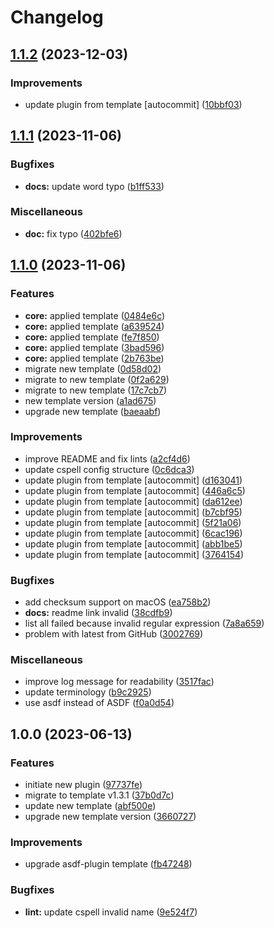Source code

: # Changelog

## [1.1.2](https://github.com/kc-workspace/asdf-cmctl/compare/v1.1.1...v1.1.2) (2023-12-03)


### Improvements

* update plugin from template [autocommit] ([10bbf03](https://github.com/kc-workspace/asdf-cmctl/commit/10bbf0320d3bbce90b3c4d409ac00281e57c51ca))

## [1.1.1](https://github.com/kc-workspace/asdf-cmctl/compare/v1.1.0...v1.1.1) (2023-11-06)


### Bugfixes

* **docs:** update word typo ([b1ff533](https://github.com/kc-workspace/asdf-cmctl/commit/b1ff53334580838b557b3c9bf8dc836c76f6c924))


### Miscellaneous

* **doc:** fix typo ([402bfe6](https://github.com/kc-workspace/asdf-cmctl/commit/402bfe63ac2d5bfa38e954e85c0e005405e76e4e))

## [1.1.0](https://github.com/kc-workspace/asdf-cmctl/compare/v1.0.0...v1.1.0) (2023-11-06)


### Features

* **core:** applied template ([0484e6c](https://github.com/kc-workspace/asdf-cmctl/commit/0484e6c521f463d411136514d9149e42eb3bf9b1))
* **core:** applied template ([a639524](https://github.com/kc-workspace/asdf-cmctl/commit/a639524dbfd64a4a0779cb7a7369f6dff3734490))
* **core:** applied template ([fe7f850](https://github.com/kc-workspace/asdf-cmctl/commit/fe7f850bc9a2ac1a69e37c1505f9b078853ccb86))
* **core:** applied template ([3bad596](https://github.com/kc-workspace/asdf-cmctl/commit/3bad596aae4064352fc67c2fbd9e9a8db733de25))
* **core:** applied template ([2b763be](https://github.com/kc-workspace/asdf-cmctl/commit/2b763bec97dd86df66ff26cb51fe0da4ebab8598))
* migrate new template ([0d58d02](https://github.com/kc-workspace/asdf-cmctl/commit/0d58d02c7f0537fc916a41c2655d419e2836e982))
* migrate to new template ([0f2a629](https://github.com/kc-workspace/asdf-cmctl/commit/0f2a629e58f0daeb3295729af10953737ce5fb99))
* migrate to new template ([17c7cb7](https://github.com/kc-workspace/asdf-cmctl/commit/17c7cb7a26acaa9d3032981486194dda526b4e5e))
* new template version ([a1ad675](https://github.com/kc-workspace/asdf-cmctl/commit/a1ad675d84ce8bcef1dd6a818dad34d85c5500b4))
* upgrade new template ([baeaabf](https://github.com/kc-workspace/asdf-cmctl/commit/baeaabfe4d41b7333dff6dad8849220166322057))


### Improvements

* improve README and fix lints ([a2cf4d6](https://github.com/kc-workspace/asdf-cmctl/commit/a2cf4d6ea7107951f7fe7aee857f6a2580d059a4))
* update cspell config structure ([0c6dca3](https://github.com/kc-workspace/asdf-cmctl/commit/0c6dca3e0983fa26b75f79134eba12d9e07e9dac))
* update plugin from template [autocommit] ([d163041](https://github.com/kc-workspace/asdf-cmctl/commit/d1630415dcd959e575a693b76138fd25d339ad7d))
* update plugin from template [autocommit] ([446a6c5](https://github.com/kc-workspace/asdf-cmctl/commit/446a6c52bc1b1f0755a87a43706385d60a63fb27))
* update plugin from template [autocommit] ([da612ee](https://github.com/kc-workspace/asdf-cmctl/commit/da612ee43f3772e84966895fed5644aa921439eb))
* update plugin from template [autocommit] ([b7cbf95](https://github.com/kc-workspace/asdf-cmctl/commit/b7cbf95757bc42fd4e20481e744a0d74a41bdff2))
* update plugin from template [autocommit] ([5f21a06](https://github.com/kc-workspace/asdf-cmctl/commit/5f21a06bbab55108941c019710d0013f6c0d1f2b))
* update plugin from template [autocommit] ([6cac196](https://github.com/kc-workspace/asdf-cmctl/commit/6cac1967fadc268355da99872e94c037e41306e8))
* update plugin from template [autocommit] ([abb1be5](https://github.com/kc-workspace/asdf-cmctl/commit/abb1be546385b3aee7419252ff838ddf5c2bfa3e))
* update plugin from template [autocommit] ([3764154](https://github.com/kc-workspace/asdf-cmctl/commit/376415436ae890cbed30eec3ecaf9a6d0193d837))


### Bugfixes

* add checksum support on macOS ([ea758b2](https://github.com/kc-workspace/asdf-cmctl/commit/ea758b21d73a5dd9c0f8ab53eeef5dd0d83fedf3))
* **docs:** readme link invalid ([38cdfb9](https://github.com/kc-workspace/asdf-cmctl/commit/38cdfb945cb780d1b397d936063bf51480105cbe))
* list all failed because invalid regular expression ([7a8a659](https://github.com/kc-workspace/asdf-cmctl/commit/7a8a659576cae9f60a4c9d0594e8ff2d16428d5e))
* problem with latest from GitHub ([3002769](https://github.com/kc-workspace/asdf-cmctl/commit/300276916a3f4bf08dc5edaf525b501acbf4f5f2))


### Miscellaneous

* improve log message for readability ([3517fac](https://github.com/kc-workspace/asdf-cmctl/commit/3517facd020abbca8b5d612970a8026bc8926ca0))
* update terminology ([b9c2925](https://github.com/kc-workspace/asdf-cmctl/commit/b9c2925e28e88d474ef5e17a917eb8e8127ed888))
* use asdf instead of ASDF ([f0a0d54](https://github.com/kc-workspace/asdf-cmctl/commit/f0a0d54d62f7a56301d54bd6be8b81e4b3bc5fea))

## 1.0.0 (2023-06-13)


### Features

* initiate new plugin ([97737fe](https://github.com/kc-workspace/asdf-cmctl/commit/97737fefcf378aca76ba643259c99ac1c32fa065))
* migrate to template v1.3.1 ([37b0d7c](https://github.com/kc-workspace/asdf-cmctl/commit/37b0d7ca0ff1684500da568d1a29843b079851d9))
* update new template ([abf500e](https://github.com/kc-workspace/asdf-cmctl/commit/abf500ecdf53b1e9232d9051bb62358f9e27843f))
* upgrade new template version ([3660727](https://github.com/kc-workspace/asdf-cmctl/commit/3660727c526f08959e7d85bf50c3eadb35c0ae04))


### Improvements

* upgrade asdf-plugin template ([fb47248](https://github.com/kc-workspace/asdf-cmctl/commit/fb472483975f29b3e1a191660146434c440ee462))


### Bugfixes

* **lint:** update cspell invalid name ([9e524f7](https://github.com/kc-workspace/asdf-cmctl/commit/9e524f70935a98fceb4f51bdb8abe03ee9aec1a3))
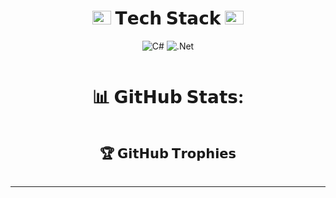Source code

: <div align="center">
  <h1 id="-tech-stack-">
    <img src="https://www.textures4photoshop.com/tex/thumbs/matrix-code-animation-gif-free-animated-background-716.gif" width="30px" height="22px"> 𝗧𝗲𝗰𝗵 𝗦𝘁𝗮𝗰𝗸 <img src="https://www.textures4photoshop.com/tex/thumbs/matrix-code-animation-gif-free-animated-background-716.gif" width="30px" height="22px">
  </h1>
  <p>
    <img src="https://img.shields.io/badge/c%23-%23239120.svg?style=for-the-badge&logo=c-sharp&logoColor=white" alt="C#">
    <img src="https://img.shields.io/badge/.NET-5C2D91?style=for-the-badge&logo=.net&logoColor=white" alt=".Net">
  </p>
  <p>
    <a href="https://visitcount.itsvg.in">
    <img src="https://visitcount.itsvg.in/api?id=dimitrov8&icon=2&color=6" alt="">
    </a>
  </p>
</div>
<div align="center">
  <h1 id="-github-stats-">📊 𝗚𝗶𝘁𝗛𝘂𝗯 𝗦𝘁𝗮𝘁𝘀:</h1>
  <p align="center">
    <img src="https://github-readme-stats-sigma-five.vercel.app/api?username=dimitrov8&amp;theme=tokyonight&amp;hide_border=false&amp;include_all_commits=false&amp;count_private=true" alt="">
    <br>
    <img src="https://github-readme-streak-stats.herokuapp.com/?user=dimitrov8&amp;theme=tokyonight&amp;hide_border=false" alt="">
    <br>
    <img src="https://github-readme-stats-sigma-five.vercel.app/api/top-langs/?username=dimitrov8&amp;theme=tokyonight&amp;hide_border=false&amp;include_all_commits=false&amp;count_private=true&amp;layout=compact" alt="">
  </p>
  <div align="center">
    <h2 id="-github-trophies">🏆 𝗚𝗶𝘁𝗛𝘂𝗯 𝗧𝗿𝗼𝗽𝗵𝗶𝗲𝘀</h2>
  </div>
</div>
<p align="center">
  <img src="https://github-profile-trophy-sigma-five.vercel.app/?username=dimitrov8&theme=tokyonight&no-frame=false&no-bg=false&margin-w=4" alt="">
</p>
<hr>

[TASK TO COMPLETE]: Count how many lines of the entries include the string "docs". The number is the entire answer.

[FINAL ANSWER]: 2